Find duplicate files with different names

Collapse
X
 
  • Time
  • Show
Clear All
new posts
  • frankcollins
    New User
    • Jan 2010
    • 1

    Find duplicate files with different names

    Hello all,

    We have bc3 here at my job. We have recently received a large number (90,000) of contracts in pdf. In viewing the contracts we realized that many are duplicated over and over again with different file names. So what I need to do is compare the folder's contents against itself, based on the document's contents NOT the file name.

    Is this something bc3 can handle?

    Thanks!
    Frank
  • Chris
    Team Scooter
    • Oct 2007
    • 5538

    #2
    Sorry, BC3 doesn't provide duplicate file searching.
    Chris K Scooter Software

    Comment

    • peterr
      Fanatic
      • Nov 2004
      • 142

      #3
      I was going to ask a similar question.

      I'm in the process of cleaning up a lot of old files, and the ones that are in my email client (Kmail on Ubuntu/Linux) are in different folders, and have different filenames. KMail creates one file for every email message, so it is quite impossible to track down the dupliate email messages.

      However, I came across a nice little program called 'fdupes", it runs recursively through any path, and stores MD5 for each file, then it must sort to MD5, and shows the (possible) duplicates. I have manually checked a few files that 'fdupes' has picked up, and they are in fact duplicates, and they have very different filenames.

      Now, it would be great if there was some way to feed the results of 'fdupes' into BC3 ??

      I know BC3 folder compare works on exact filename match, but the BC3 filename compare, where there are 2 filenames, ..hmm, can that be run in batch mode, and a list of files fed into it somehow ??

      Peter

      Comment

      • peterr
        Fanatic
        • Nov 2004
        • 142

        #4
        Frank, if fdupes would help, and you run Windooze, see if 'fdupes' will run under CYGWIN - http://www.cygwin.com/

        But even if it can pick up all the duplicate PDF's, I'd still want to parse the results through BC3 somehow, just to be 100% sure the file/s were a real duplicate.

        HTH

        Peter

        Comment

        • chrroe
          Pooh-Bah
          • Oct 2007
          • 588

          #5
          One way to do some kind of duplicate file search ist to activate the CRC column in folder-view. You can then sort by CRC values and manually look for duplicates. Duplicates can be compared via context-menu "Compare to... (F7)"
          When the files are spread over different folders you can use the "Flatten Folders" feature.


          Bye
          Christoph

          Comment

          • peterr
            Fanatic
            • Nov 2004
            • 142

            #6
            Thanks for the tips; some features there that I didn't know exist. I selected a fairly large path, and then sorted by CRC, and there were quite a few where there where duplicate CRC's, for example see the attachment.

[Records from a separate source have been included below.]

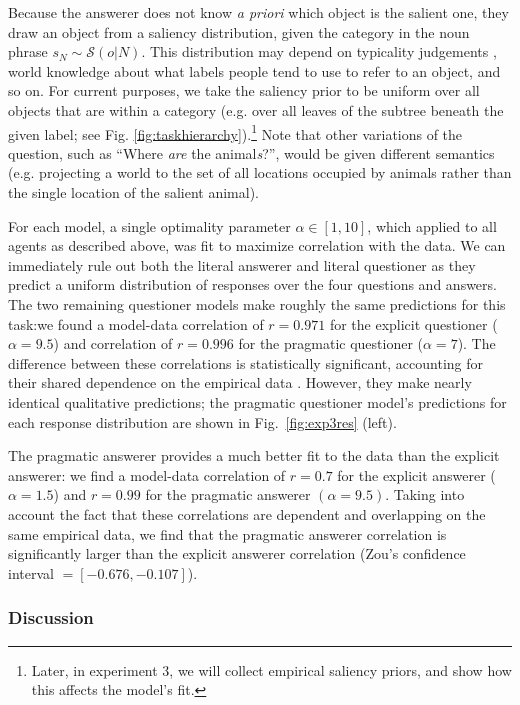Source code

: \documentclass[12pt, floatsintext, jou]{apa6}
\begin{document}
Because the answerer does not know \emph{a priori} which object is the salient one, they draw an object from a saliency distribution, given the category in the noun phrase $s_N \sim \mathcal{S}(o | N)$. This distribution may depend on typicality judgements \cite{Rosch75}, world knowledge about what labels people tend to use to refer to an object, and so on. For current purposes, we take the saliency prior to be uniform over all objects that are within a category (e.g. over all leaves of the subtree beneath the given label; see Fig. \ref{fig:taskhierarchy}).\footnote{Later, in experiment 3, we will collect empirical saliency priors, and show how this affects the model's fit.} Note that other variations of the question, such as ``Where \emph{are} the animal\emph{s}?'', would be given different semantics (e.g. projecting a world to the set of all locations occupied by animals rather than the single location of the salient animal). 

For each model, a single optimality parameter $\alpha \in [1, 10]$, which applied to all agents as described above, was fit to maximize correlation with the data. We can immediately rule out both the literal answerer and literal questioner as they predict a uniform distribution of responses over the four questions and answers. 
The two remaining questioner models make roughly the same predictions for this task:we found a model-data correlation of $r = 0.971$ for the explicit questioner ($\alpha = 9.5$) and correlation of $r = 0.996$ for the pragmatic questioner ($\alpha = 7$). The difference between these correlations is statistically significant, accounting for their shared dependence on the empirical data \cite[Zou's 95\% confidence interval \textrm{= [-0.079, -0.009]}]{DiedenhofenMusch14_cocor}. However, they make nearly identical qualitative predictions; the pragmatic questioner model's predictions for each response distribution are shown in Fig.~\ref{fig:exp3res} (left). 

The pragmatic answerer provides a much better fit to the data than the explicit answerer: we find a model-data correlation of $r = 0.7$ for the explicit answerer ($\alpha = 1.5$) and $r = 0.99$ for the pragmatic answerer $(\alpha = 9.5)$.  Taking into account the fact that these correlations are dependent and overlapping on the same empirical data, we find that the pragmatic answerer correlation is significantly larger than the explicit answerer correlation (Zou's confidence interval $= [-0.676, -0.107]$). 

\subsubsection{Discussion}
\end{document}
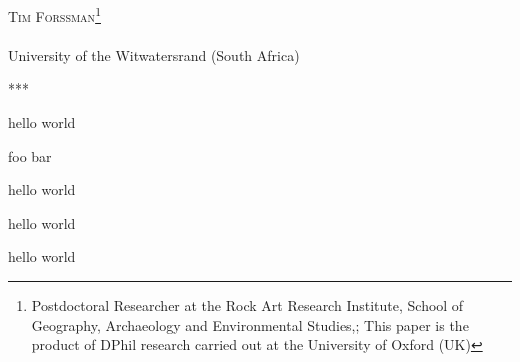 \documentclass[
	year=2016,
	month=October,
	number=1,
	volume=2,
	]{ijsra}
\def\shortauthor{Tim Forssman}
\def\affiliation{University of the Witwatersrand (South Africa)}
\def\thanknote{Postdoctoral Researcher at the Rock Art Research Institute, School of Geography, Archaeology and Environmental Studies,; This paper is the product of DPhil research carried out at the University of Oxford (UK)}
\begin{document}
\IJSRAopening

	{\Large\scshape
	\shortauthor\footnote{\thanknote}}\\[1em]
	\email\\
	\affiliation

\IJSRAmid

\begin{IJSRAabstract}%
***
\end{IJSRAabstract}


hello world
\clearpage

foo bar


hello world
\newpage



hello world
\newpage



hello world
\nocite{*}
\IJSRAclosing
\end{document}
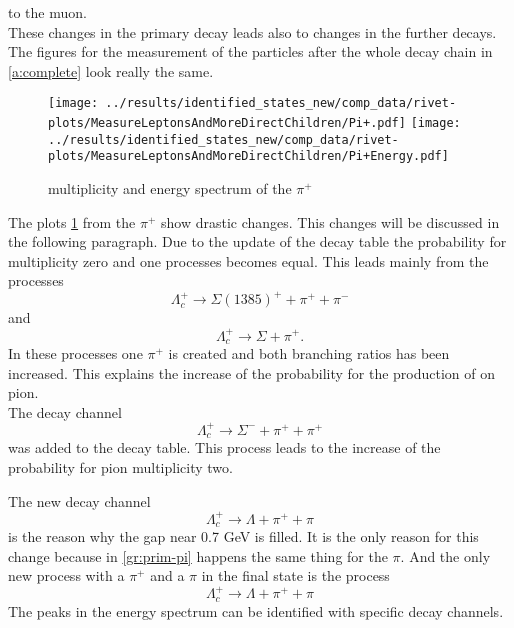 to the muon.\\
These changes in the primary decay leads also to changes in the further decays.
The figures for the measurement of the particles after the whole decay chain 
in {\ref{a:complete}} look really the same.
\begin{figure}[h]
  \centering
  \texttt{[image: ../results/identified\_states\_new/comp\_data/rivet-plots/MeasureLeptonsAndMoreDirectChildren/Pi+.pdf]}
  \texttt{[image: ../results/identified\_states\_new/comp\_data/rivet-plots/MeasureLeptonsAndMoreDirectChildren/Pi+Energy.pdf]}
  \caption{multiplicity and energy spectrum of the \(\pi^+\)} \label{gr:prim-pip}
\end{figure}
The plots {\ref{gr:prim-pip}} from the \(\pi^+\) show drastic changes. This 
changes will be discussed in the following paragraph. Due to the update of 
the decay table the probability for multiplicity zero and one processes
becomes equal. This leads mainly from the processes
\begin{equation}
  \Lambda_c^+ \rightarrow \Sigma(1385)^+ + \pi^+ + \pi^- \nonumber
\end{equation} and 
\begin{equation}
  \Lambda_c^+ \rightarrow \Sigma + \pi^+. \nonumber
\end{equation}
In these processes one \(\pi^+\) is created and both branching ratios has been increased. This explains the 
increase of the probability for the production of on pion.\\
The decay channel
\begin{equation}
  \Lambda_c^+ \rightarrow \Sigma^- + \pi^+ + \pi^+ \nonumber
\end{equation}
was added to the decay table. This process leads to the increase of the probability for 
pion multiplicity two.
\par
The new decay channel
\begin{equation}
  \Lambda_c^+ \rightarrow \Lambda + \pi^+ + \pi \nonumber
\end{equation}
is the reason why the gap near 0.7 GeV is filled. It is the only reason for this 
change because in {\ref{gr:prim-pi}} happens the same thing for the \(\pi\).
And the only new process with a \(\pi^+\) and a \(\pi\) in the final state 
is the process
\begin{equation}
  \Lambda_c^+ \rightarrow \Lambda + \pi^+ + \pi \nonumber
\end{equation}
The peaks in the energy spectrum can be identified with specific decay channels.
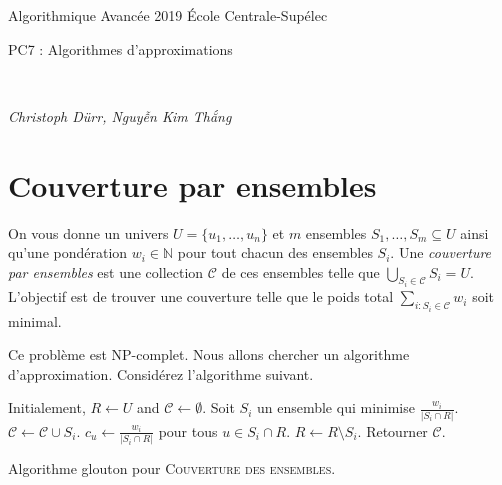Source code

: \documentclass[12pt]{article}
\newcommand{\MakeScribeTop}[1]{
\noindent
\begin{framed}
\noindent
 Algorithmique Avancée 2019
 \hfill
 École Centrale-Supélec
 \\[1em]
 \centerline{ \Large
#1
 }
 \\[1em]
\centerline{  \it Christoph Dürr, Nguyễn Kim Thắng}
\end{framed}
}
\begin{document}
    \MakeScribeTop{PC7 : Algorithmes d'approximations}



\section{Couverture par ensembles}

\begin{figwindow}
On vous donne un univers $U = \{u_{1}, \ldots, u_{n}\}$ et $m$ ensembles 
$S_{1}, \ldots, S_{m}\subseteq U$ ainsi qu'une pondération $w_{i}\in \mathbb N$ pour tout chacun des ensembles $S_i$.
Une \emph{couverture par ensembles} est une collection $\mathcal{C}$ de
ces ensembles telle que $\bigcup_{S_{i} \in \mathcal{C}} S_{i} = U$. 
L'objectif est de trouver une couverture telle que le poids total 
$\sum_{i:S_{i} \in \mathcal{C}} w_{i}$ soit minimal.	

Ce problème est NP-complet. Nous allons chercher un algorithme d'approximation.
Considérez l'algorithme suivant.
\end{figwindow}

\vspace{1cm}


\begin{algorithm}[ht]
\begin{algorithmic}[1]  
\STATE Initialement, $R \gets U$ and $\mathcal{C} \gets \emptyset$. 
	\STATE Soit $S_{i}$ un ensemble qui minimise $\frac{w_{i}}{|S_{i} \cap R|}$.
	\STATE $\mathcal{C} \gets \mathcal{C} \cup S_{i}$.
	\STATE $c_{u} \gets \frac{w_{i}}{|S_{i} \cap R|}$ pour tous $u \in S_{i} \cap R$. 
	\STATE $R \gets R \setminus S_{i}$.
\ENDWHILE
\STATE Retourner $\mathcal{C}$.
\end{algorithmic}
\caption{Algorithme glouton pour \textsc{Couverture des ensembles}.}
\label{algo:covering}
\end{algorithm}
\end{document}
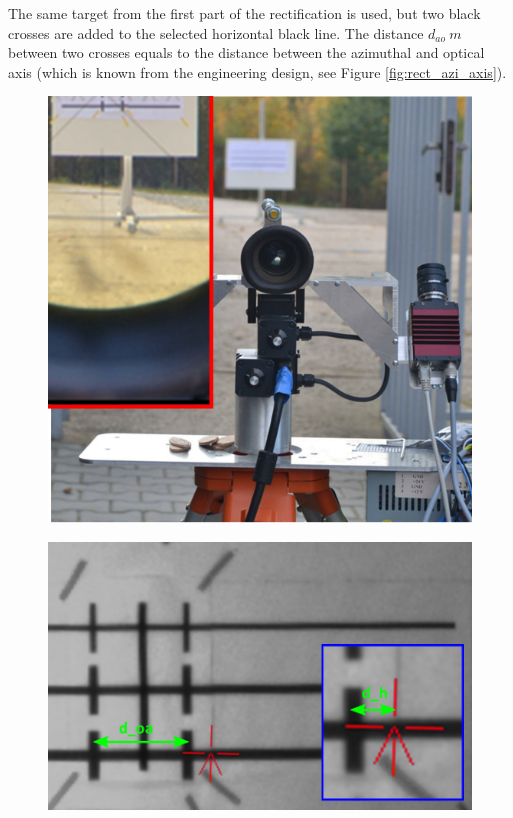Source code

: The same target from the first part of the rectification is used, but two black crosses are added to the selected horizontal black line. The distance $d_{ao}\ m$ between two crosses equals to the distance between the azimuthal and optical axis (which is known from the engineering design, see Figure \ref{fig:rect_azi_axis}). 

\begin{figure}[htb]
	\centering
	\begin{minipage}{.37\textwidth}
		\centering
		\includegraphics[width=.99\linewidth]{fig/rect_telescope.png}
		\label{fig:rect_telescope}
	\end{minipage}
	\hfill
	\begin{minipage}{.59\textwidth}
		\centering
		\includegraphics[width=.99\linewidth]{fig/rect_azi_axis.pdf}

\end{minipage}
\end{figure}
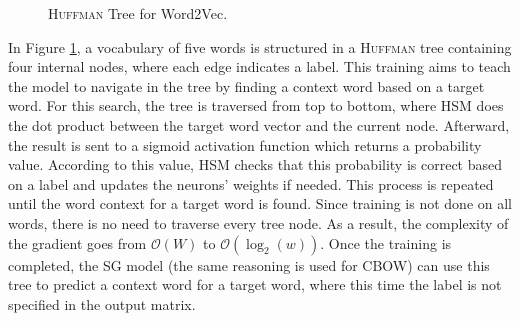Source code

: \begin{figure}[!ht]
  \centering
  \caption{\textsc{Huffman} Tree for Word2Vec.}
  \label{fig:w2v:hsm:huffman}
\end{figure}

In Figure \ref{fig:w2v:hsm:huffman}, a vocabulary of five words is structured in a
\textsc{Huffman} tree containing four internal nodes, where each edge indicates a
label. This training aims to teach the model to navigate in the tree by finding
a context word based on a target word. For this search, the tree is traversed
from top to bottom, where HSM does the dot product between the target word
vector and the current node. Afterward, the result is sent to a sigmoid
activation function which returns a probability value. According to this value,
HSM checks that this probability is correct based on a label and updates the
neurons' weights if needed. This process is repeated until the word context for
a target word is found. Since training is not done on all words, there is no
need to traverse every tree node. As a result, the complexity of the gradient
goes from $\mathcal{O}(W)$ to $\mathcal{O}(\log_2(w))$. Once the training is
completed, the SG model (the same reasoning is used for CBOW) can use this tree
to predict a context word for a target word, where this time the label is not
specified in the output matrix.

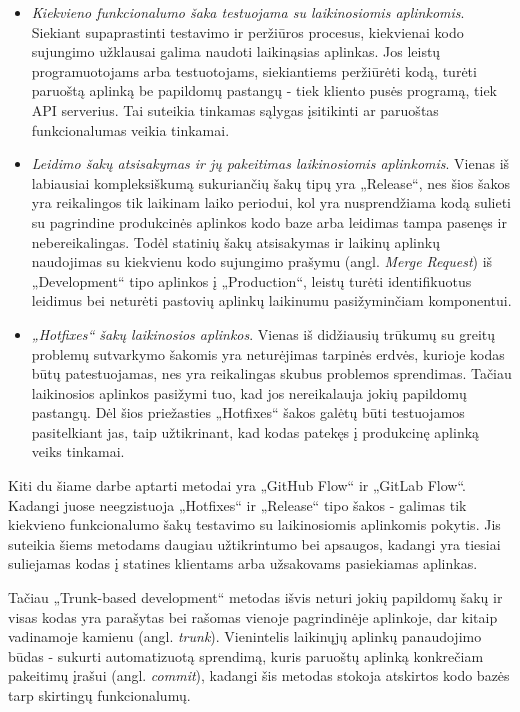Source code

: \documentclass{VUMIFPSkursinis}
\begin{document}
\begin{itemize}
  \item \textit{Kiekvieno funkcionalumo šaka testuojama su laikinosiomis aplinkomis}. Siekiant supaprastinti testavimo ir peržiūros procesus, kiekvienai kodo sujungimo užklausai galima naudoti laikinąsias aplinkas. Jos leistų programuotojams arba testuotojams, siekiantiems peržiūrėti kodą, turėti paruoštą aplinką be papildomų pastangų - tiek kliento pusės programą, tiek API serverius. Tai suteikia tinkamas sąlygas įsitikinti ar paruoštas funkcionalumas veikia tinkamai.

  \item \textit{Leidimo šakų atsisakymas ir jų pakeitimas laikinosiomis aplinkomis}. Vienas iš labiausiai kompleksiškumą sukuriančių šakų tipų yra „Release“, nes šios šakos yra reikalingos tik laikinam laiko periodui, kol yra nusprendžiama kodą sulieti su pagrindine produkcinės aplinkos kodo baze arba leidimas tampa pasenęs ir nebereikalingas. Todėl statinių šakų atsisakymas ir laikinų aplinkų naudojimas su kiekvienu kodo sujungimo prašymu (angl. \textit{Merge Request}) iš „Development“ tipo aplinkos į „Production“, leistų turėti identifikuotus leidimus bei neturėti pastovių aplinkų laikinumu pasižyminčiam komponentui.
  
  \item \textit{„Hotfixes“ šakų laikinosios aplinkos}. Vienas iš didžiausių trūkumų su greitų problemų sutvarkymo šakomis yra neturėjimas tarpinės erdvės, kurioje kodas būtų patestuojamas, nes yra reikalingas skubus problemos sprendimas. Tačiau laikinosios aplinkos pasižymi tuo, kad jos nereikalauja jokių papildomų pastangų. Dėl šios priežasties „Hotfixes“ šakos galėtų būti testuojamos pasitelkiant jas, taip užtikrinant, kad kodas patekęs į produkcinę aplinką veiks tinkamai.

\end{itemize}

Kiti du šiame darbe aptarti metodai yra „GitHub Flow“ ir „GitLab Flow“. Kadangi juose neegzistuoja „Hotfixes“ ir „Release“ tipo šakos - galimas tik kiekvieno funkcionalumo šakų testavimo su laikinosiomis aplinkomis pokytis. Jis suteikia šiems metodams daugiau užtikrintumo bei apsaugos, kadangi yra tiesiai suliejamas kodas į statines klientams arba užsakovams pasiekiamas aplinkas.

Tačiau „Trunk-based development“ metodas išvis neturi jokių papildomų šakų ir visas kodas yra parašytas bei rašomas vienoje pagrindinėje aplinkoje, dar kitaip vadinamoje kamienu (angl. \textit{trunk}). Vienintelis laikinųjų aplinkų panaudojimo būdas - sukurti automatizuotą sprendimą, kuris paruoštų aplinką konkrečiam pakeitimų įrašui (angl. \textit{commit}), kadangi šis metodas stokoja atskirtos kodo bazės tarp skirtingų funkcionalumų.
\end{document}
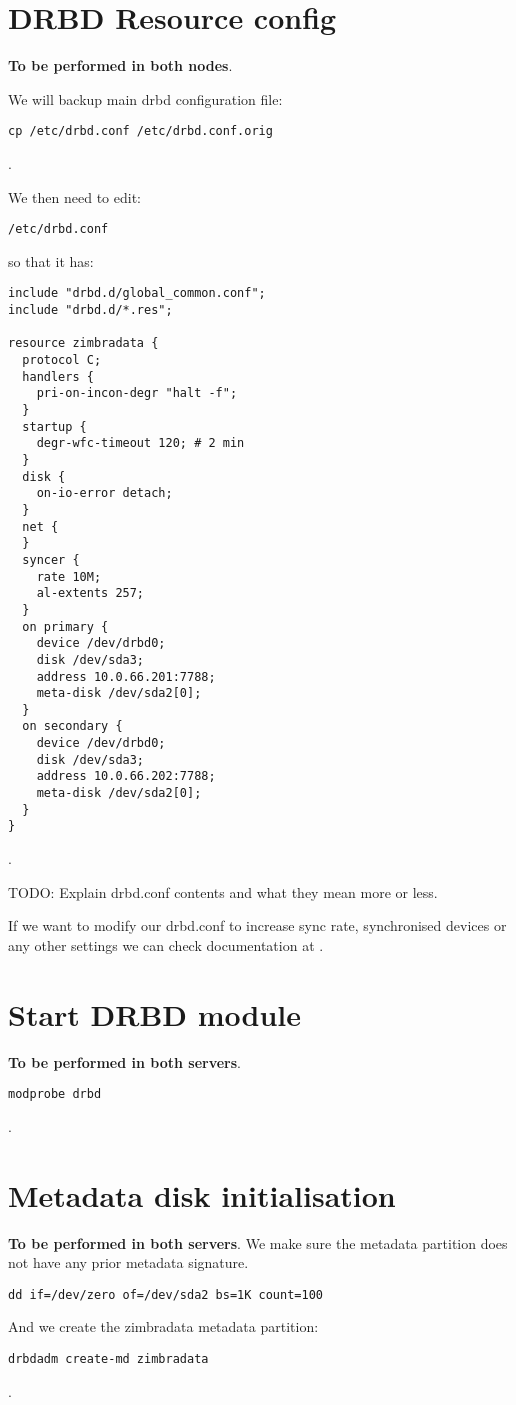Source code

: \section {DRBD Resource config}
\textbf{To be performed in both nodes}.

We will backup main drbd configuration file:
\begin{verbatim}
cp /etc/drbd.conf /etc/drbd.conf.orig
\end{verbatim}
.

We then need to edit:
\begin{verbatim}
/etc/drbd.conf
\end{verbatim}
so that it has:
\begin{verbatim}
include "drbd.d/global_common.conf";
include "drbd.d/*.res";

resource zimbradata {
  protocol C;
  handlers {
    pri-on-incon-degr "halt -f";
  }
  startup {
    degr-wfc-timeout 120; # 2 min
  }
  disk {
    on-io-error detach;
  }
  net {
  }
  syncer {
    rate 10M;
    al-extents 257;
  }
  on primary {
    device /dev/drbd0;
    disk /dev/sda3;
    address 10.0.66.201:7788;
    meta-disk /dev/sda2[0];
  }
  on secondary {
    device /dev/drbd0;
    disk /dev/sda3;
    address 10.0.66.202:7788;
    meta-disk /dev/sda2[0];
  }
}
\end{verbatim}
.

TODO: Explain drbd.conf contents and what they mean more or less.

If we want to modify our drbd.conf to increase sync rate, synchronised devices or any other settings we can check documentation at \cite{LinbitDRBDdrbdconf}.

\section {Start DRBD module}
\textbf{To be performed in both servers}.
\begin{verbatim}
modprobe drbd
\end{verbatim}
.
\section {Metadata disk initialisation}
\textbf{To be performed in both servers}.
We make sure the metadata partition does not have any prior metadata signature.
\begin{verbatim}
dd if=/dev/zero of=/dev/sda2 bs=1K count=100
\end{verbatim}
And we create the zimbradata metadata partition:
\begin{verbatim}
drbdadm create-md zimbradata
\end{verbatim}
.

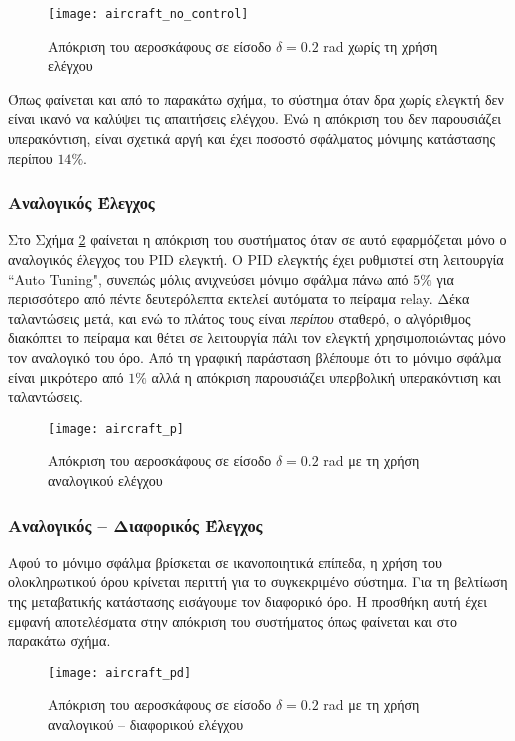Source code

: \begin{figure}[h]
  \centering
  \texttt{[image: aircraft\_no\_control]}
  \caption{Απόκριση του αεροσκάφους σε είσοδο $\delta = 0.2$ rad χωρίς τη χρήση ελέγχου}
  \label{fig:aircraft_no_control}
\end{figure}

Όπως φαίνεται και από το παρακάτω σχήμα, το σύστημα όταν δρα χωρίς ελεγκτή δεν είναι ικανό να καλύψει τις απαιτήσεις ελέγχου. Ενώ η απόκριση του δεν παρουσιάζει υπερακόντιση, είναι σχετικά αργή και έχει ποσοστό σφάλματος μόνιμης κατάστασης περίπου $14\%$.

\subsubsection{Αναλογικός Έλεγχος}

Στο Σχήμα \ref{fig:aircraft_p} φαίνεται η απόκριση του συστήματος όταν σε αυτό εφαρμόζεται μόνο ο αναλογικός έλεγχος του PID ελεγκτή. Ο PID ελεγκτής έχει ρυθμιστεί στη λειτουργία ``Auto Tuning", συνεπώς μόλις ανιχνεύσει μόνιμο σφάλμα πάνω από $5\%$ για περισσότερο από πέντε δευτερόλεπτα εκτελεί αυτόματα το πείραμα relay. Δέκα ταλαντώσεις μετά, και ενώ το πλάτος τους είναι \emph{περίπου} σταθερό, ο αλγόριθμος διακόπτει το πείραμα και θέτει σε λειτουργία πάλι τον ελεγκτή χρησιμοποιώντας μόνο τον αναλογικό του όρο. Από τη γραφική παράσταση βλέπουμε ότι το μόνιμο σφάλμα είναι μικρότερο από $1\%$ αλλά η απόκριση παρουσιάζει υπερβολική υπερακόντιση και ταλαντώσεις.

\begin{figure}[h]
  \centering
  \texttt{[image: aircraft\_p]}
  \caption{Απόκριση του αεροσκάφους σε είσοδο $\delta = 0.2$ rad με τη χρήση αναλογικού ελέγχου}
  \label{fig:aircraft_p}
\end{figure}

\subsubsection{Αναλογικός -- Διαφορικός Έλεγχος}

Αφού το μόνιμο σφάλμα βρίσκεται σε ικανοποιητικά επίπεδα, η χρήση του ολοκληρωτικού όρου κρίνεται περιττή για το συγκεκριμένο σύστημα. Για τη βελτίωση της μεταβατικής κατάστασης εισάγουμε τον διαφορικό όρο. Η προσθήκη αυτή έχει εμφανή αποτελέσματα στην απόκριση του συστήματος όπως φαίνεται και στο παρακάτω σχήμα.

\begin{figure}[h]
  \centering
  \texttt{[image: aircraft\_pd]}
  \caption{Απόκριση του αεροσκάφους σε είσοδο $\delta = 0.2$ rad με τη χρήση αναλογικού -- διαφορικού ελέγχου}
  \label{fig:aircraft_pd}
\end{figure}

            Although these 2 files were in the same path, there were others that were in different paths, and had different filenames, but the same CRC.

            Now, the big question. Can I be 100% certain that where the same CRC is shown for 2 different filenames, that I can then safely delete one of them (assuming that is the objective, to get rid of duplicate files, where the filename and/or path are different).

            I guess rather than look for duplicate CRC's manually, I could save the folder compare report as plain text, and then parse the file through a script, and look for the CRC (where it is the same as previous line).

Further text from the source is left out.